1) Pick a time & place

Scheduling time to get away is essential. The bustling nature of life in Boston increases the need for intentionality. So consider where you will regularly visit in the Esplanade and when it's practical to do that. Is it before work in the morning? Is it midday during lunch?

2) Start small & build

When it comes to developing contemplative rhythms, success simply equals to showing up. Nothing more. If you’re making the effort to get away regularly, you’ve already hit the goal. But remember, habits are formed by starting small. Rather than saying we’re going to visit the Charles River Esplanade for 90 minutes every morning, try retreating for 30 minutes at least 2-3 times a week. If you get in a rhythm doing that, maybe increase that to an hour in the Esplanade for 2-3 times a week. And so forth.

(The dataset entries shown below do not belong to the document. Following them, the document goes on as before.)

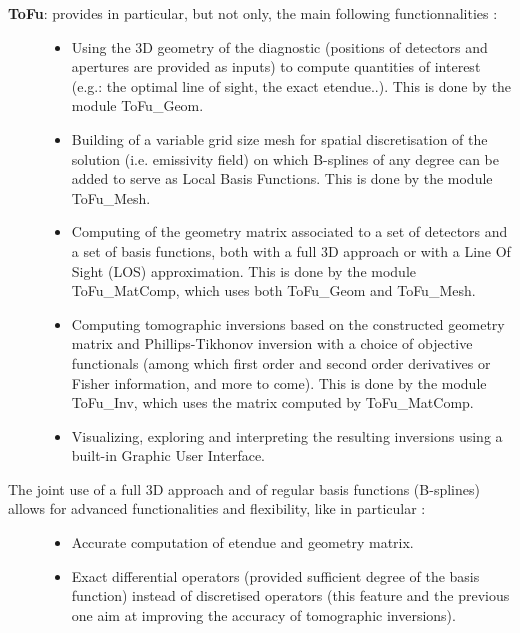 \documentclass[letterpaper,10pt,english]{sphinxmanual}
\begin{document}
\begin{description}
\item[{\textbf{ToFu}: provides in particular, but not only, the main following functionnalities :}] \leavevmode\begin{itemize}
\item {} 
Using the 3D geometry of the diagnostic (positions of detectors and apertures are provided as inputs) to compute quantities of interest (e.g.: the optimal line of sight, the exact etendue..). This is done by the module ToFu\_Geom.

\item {} 
Building of a variable grid size mesh for spatial discretisation of the solution (i.e. emissivity field) on which B-splines of any degree can be added to serve as Local Basis Functions. This is done by the module ToFu\_Mesh.

\item {} 
Computing of the geometry matrix associated to a set of detectors and a set of basis functions, both with a full 3D approach or with a Line Of Sight (LOS) approximation. This is done by the module ToFu\_MatComp, which uses both ToFu\_Geom and ToFu\_Mesh.

\item {} 
Computing tomographic inversions based on the constructed geometry matrix and Phillips-Tikhonov inversion with a choice of objective functionals (among which first order and second order derivatives or Fisher information, and more to come). This is done by the module ToFu\_Inv, which uses the matrix computed by ToFu\_MatComp.

\item {} 
Visualizing, exploring and interpreting the resulting inversions using a built-in Graphic User Interface.

\end{itemize}

\item[{The joint use of a full 3D approach and of regular basis functions (B-splines) allows for advanced functionalities and flexibility, like in particular :}] \leavevmode\begin{itemize}
\item {} 
Accurate computation of etendue and geometry matrix.

\item {} 
Exact differential operators (provided sufficient degree of the basis function) instead of discretised operators (this feature and the previous one aim at improving the accuracy of tomographic inversions).


\end{itemize}
\end{description}
\end{document}
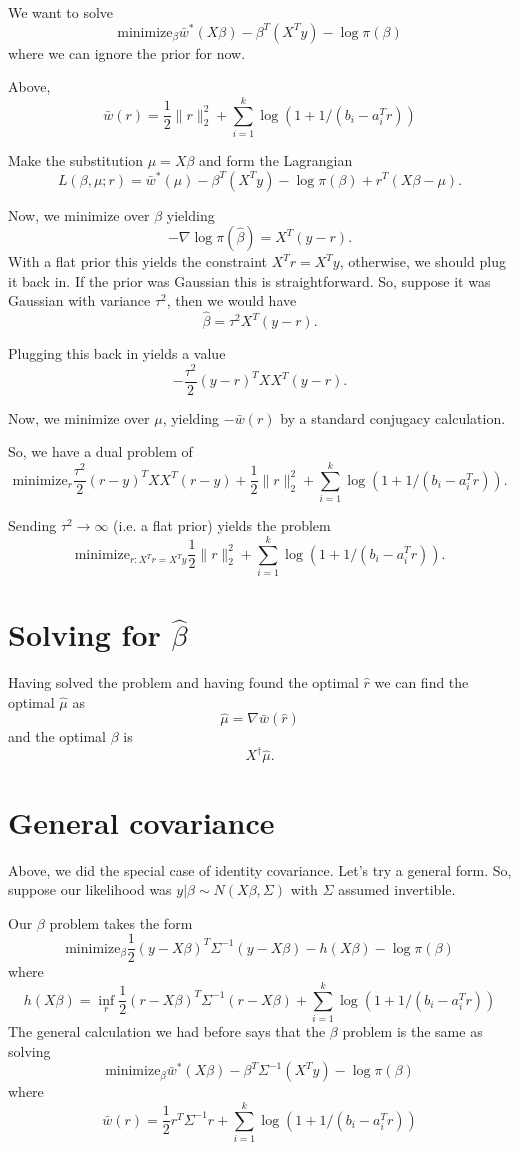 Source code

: \documentclass{article}
\begin{document}
We want to solve
$$
\text{minimize}_{\beta} \bar{w}^*(X\beta) - \beta^T(X^Ty) - \log \pi (\beta)
$$
where we can ignore the prior for now.

Above, 
$$
\bar{w}(r) = \frac{1}{2} \|r\|^2_2 + \sum_{i=1}^k \log(1 + 1 /(b_i - a_i^Tr))
$$

Make the substitution $\mu=X\beta$ and form the Lagrangian
$$
L(\beta,\mu;r) = \bar{w}^*(\mu) - \beta^T(X^Ty) - \log \pi (\beta) + r^T(X\beta-\mu).
$$

Now, we minimize over $\beta$ yielding
$$
- \nabla \log \pi(\hat{\beta}) = X^T(y-r).
$$
With a flat prior this yields the constraint $X^Tr=X^Ty$, otherwise, we should plug it back in. If the prior was Gaussian this is straightforward. So, suppose it was Gaussian with variance
$\tau^2$, then we would have
$$
\hat{\beta} = \tau^2 X^T(y-r).
$$

Plugging this back in yields a value
$$
-\frac{\tau^2}{2}(y-r)^TXX^T(y-r).
$$

Now, we minimize over $\mu$, yielding
$-\bar{w}(r)$ by a standard conjugacy calculation.

So, we have a dual problem of
$$
\text{minimize}_r \frac{\tau^2}{2}(r-y)^TXX^T(r-y) + \frac{1}{2} \|r\|^2_2 + \sum_{i=1}^k \log(1 + 1 /(b_i - a_i^Tr)).
$$

Sending $\tau^2 \to \infty$ (i.e. a flat prior) yields the problem
$$
\text{minimize}_{r:X^Tr=X^Ty} \frac{1}{2} \|r\|^2_2 + \sum_{i=1}^k \log(1 + 1 /(b_i - a_i^Tr)).
$$

\section{Solving for $\hat{\beta}$}

Having solved the problem and having found the optimal $\hat{r}$ we can find the optimal
$\hat{\mu}$ as
$$
\hat{\mu} = \nabla \bar{w}(\hat{r})
$$
and the optimal $\beta$ is 
$$
X^{\dagger}\hat{\mu}.
$$

\section{General covariance}

Above, we did the special case of identity covariance. Let's try a general form.
So, suppose our likelihood was $y|\beta \sim N(X\beta, \Sigma)$ with
$\Sigma$ assumed invertible.  

Our $\beta$ problem takes the form
$$
\text{minimize}_{\beta} \frac{1}{2}(y-X\beta)^T\Sigma^{-1}(y-X\beta) - h(X\beta) - \log \pi(\beta)
$$
where
$$
h(X\beta) = \inf_{r} \frac{1}{2}(r-X\beta)^T\Sigma^{-1}(r-X\beta) +  \sum_{i=1}^k \log(1 + 1 /(b_i - a_i^Tr)) 
$$
The general calculation we had before says that the $\beta$ problem is the same as solving
$$
\text{minimize}_{\beta} \bar{w}^*(X\beta) - \beta^T\Sigma^{-1}(X^Ty) - \log \pi (\beta)
$$
where
$$
\bar{w}(r) = \frac{1}{2}r^T\Sigma^{-1}r + \sum_{i=1}^k \log(1 + 1 /(b_i - a_i^Tr)) 
$$
\end{document}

3) Put your phone on silent

Consider keeping your smartphone on silent. Why? Because to be connected while you’re attempting to disconnect would be counterproductive. Resist the urge to pull it out and over time, build up your tolerance.

4) Consider your wiring

While some of the spots we’ve featured in the Esplanade are stationery, there is no “right” way to do this. If you like to be active, consider engaging your body by walking through the pathway for a short stroll. Take in all the sights and sounds.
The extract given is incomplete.